**TASK BRIEF:**
Which lines run from the line with "Each shelf has" through the line with "[input] array.array.string books" in the entries below? Print them exactly, both ends included, and nothing more.

--- ENTRIES PROVIDED Enclosed Below ---

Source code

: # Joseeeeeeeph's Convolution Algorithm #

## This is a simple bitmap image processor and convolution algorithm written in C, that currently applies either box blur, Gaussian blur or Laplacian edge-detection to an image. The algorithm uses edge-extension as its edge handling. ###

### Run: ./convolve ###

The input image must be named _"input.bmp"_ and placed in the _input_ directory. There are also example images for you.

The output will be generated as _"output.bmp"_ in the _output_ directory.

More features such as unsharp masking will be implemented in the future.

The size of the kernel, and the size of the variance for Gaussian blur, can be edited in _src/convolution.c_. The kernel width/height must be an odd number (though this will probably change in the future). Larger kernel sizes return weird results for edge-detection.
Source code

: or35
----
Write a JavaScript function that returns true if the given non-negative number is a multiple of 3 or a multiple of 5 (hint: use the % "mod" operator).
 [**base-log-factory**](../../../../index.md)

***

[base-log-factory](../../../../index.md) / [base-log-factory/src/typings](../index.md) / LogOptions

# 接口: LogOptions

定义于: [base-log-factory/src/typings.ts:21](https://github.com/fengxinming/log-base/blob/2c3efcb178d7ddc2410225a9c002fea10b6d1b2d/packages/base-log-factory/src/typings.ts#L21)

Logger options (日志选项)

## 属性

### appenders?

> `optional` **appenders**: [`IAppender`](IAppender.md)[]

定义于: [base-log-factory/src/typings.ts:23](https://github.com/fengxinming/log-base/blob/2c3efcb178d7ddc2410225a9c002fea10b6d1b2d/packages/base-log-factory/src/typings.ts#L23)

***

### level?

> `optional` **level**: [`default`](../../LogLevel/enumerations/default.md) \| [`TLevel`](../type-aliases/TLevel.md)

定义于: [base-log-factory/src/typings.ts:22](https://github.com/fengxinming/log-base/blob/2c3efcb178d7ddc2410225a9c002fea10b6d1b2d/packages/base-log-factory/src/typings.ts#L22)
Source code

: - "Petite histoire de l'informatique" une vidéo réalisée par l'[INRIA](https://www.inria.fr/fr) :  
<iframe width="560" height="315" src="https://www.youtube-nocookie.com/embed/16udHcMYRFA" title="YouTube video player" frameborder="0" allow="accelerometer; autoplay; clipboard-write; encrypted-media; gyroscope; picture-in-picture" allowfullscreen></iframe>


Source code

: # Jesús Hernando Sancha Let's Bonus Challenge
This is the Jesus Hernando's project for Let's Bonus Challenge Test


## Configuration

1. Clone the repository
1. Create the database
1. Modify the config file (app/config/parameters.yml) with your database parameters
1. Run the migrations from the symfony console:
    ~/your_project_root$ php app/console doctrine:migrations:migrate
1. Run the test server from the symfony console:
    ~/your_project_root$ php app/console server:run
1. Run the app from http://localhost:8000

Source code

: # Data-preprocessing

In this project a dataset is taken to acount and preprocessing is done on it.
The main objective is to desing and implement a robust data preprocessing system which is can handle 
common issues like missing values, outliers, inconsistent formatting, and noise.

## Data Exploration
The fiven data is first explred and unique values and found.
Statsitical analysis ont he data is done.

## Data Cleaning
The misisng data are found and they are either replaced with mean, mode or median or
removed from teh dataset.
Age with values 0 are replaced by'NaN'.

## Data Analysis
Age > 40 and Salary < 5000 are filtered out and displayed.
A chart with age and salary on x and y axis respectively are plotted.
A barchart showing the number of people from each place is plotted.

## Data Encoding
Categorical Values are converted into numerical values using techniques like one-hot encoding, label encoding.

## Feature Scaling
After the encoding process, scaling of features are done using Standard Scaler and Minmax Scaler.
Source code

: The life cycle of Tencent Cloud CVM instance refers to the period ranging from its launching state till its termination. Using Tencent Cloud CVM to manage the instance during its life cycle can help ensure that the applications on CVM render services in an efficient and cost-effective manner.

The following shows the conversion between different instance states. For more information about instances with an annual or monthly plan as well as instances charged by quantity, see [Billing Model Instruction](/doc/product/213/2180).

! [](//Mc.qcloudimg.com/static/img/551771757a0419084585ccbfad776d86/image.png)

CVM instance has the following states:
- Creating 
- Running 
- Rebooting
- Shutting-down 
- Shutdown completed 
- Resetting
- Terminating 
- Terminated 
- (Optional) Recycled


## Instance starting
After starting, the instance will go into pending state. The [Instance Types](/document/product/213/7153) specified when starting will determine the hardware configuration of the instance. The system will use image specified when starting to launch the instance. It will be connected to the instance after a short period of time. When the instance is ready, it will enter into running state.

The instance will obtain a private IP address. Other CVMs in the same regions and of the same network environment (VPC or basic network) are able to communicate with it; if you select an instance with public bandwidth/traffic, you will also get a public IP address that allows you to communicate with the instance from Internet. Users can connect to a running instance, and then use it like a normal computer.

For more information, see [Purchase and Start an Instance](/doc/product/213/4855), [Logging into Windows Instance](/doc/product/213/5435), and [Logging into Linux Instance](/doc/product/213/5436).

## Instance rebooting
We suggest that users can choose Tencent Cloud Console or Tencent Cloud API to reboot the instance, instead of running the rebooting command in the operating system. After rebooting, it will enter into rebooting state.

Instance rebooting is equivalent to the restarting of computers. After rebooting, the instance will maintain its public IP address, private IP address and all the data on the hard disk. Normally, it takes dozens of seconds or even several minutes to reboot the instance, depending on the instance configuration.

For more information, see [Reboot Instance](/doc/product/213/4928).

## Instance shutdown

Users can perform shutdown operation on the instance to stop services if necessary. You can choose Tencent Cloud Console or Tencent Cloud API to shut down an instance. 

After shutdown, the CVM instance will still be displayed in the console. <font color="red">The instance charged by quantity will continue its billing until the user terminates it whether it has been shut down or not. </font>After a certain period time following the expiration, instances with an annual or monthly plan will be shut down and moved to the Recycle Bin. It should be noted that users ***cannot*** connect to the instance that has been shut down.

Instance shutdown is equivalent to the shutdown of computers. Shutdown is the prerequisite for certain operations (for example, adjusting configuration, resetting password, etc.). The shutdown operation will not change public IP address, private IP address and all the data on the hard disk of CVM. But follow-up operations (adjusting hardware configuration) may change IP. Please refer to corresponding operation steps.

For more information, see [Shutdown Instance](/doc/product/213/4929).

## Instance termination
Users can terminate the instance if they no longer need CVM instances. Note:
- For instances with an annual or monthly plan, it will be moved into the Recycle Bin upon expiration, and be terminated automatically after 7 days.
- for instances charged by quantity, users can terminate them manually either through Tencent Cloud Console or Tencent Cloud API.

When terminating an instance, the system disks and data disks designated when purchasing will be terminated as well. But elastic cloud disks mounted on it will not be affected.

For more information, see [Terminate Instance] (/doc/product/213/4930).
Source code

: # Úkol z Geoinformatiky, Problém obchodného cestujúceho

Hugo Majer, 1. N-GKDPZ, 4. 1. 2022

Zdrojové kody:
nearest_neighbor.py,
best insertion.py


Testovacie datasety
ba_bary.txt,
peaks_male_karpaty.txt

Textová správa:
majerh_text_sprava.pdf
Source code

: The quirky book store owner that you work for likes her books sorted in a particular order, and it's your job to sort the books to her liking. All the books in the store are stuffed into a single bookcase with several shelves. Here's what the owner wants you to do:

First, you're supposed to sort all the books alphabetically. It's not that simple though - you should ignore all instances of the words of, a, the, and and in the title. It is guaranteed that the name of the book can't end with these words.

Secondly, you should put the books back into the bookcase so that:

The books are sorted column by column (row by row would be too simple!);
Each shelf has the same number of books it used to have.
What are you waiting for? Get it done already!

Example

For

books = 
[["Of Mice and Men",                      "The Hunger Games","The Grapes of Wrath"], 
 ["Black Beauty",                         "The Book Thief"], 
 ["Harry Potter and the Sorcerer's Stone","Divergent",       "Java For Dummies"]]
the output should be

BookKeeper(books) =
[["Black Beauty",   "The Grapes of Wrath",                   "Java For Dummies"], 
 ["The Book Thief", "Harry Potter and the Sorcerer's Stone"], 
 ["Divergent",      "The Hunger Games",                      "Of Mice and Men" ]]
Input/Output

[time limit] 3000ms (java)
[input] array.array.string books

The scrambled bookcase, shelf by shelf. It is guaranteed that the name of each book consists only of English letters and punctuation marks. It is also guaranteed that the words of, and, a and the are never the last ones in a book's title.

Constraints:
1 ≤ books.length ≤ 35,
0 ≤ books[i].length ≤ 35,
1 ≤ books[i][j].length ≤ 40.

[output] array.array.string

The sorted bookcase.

--- End of Enclosed ENTRIES PROVIDED ---

**SOLUTION TO THIS EXERCISE:**
Each shelf has the same number of books it used to have.
What are you waiting for? Get it done already!

Example

For

books = 
[["Of Mice and Men",                      "The Hunger Games","The Grapes of Wrath"], 
 ["Black Beauty",                         "The Book Thief"], 
 ["Harry Potter and the Sorcerer's Stone","Divergent",       "Java For Dummies"]]
the output should be

BookKeeper(books) =
[["Black Beauty",   "The Grapes of Wrath",                   "Java For Dummies"], 
 ["The Book Thief", "Harry Potter and the Sorcerer's Stone"], 
 ["Divergent",      "The Hunger Games",                      "Of Mice and Men" ]]
Input/Output

[time limit] 3000ms (java)
[input] array.array.string books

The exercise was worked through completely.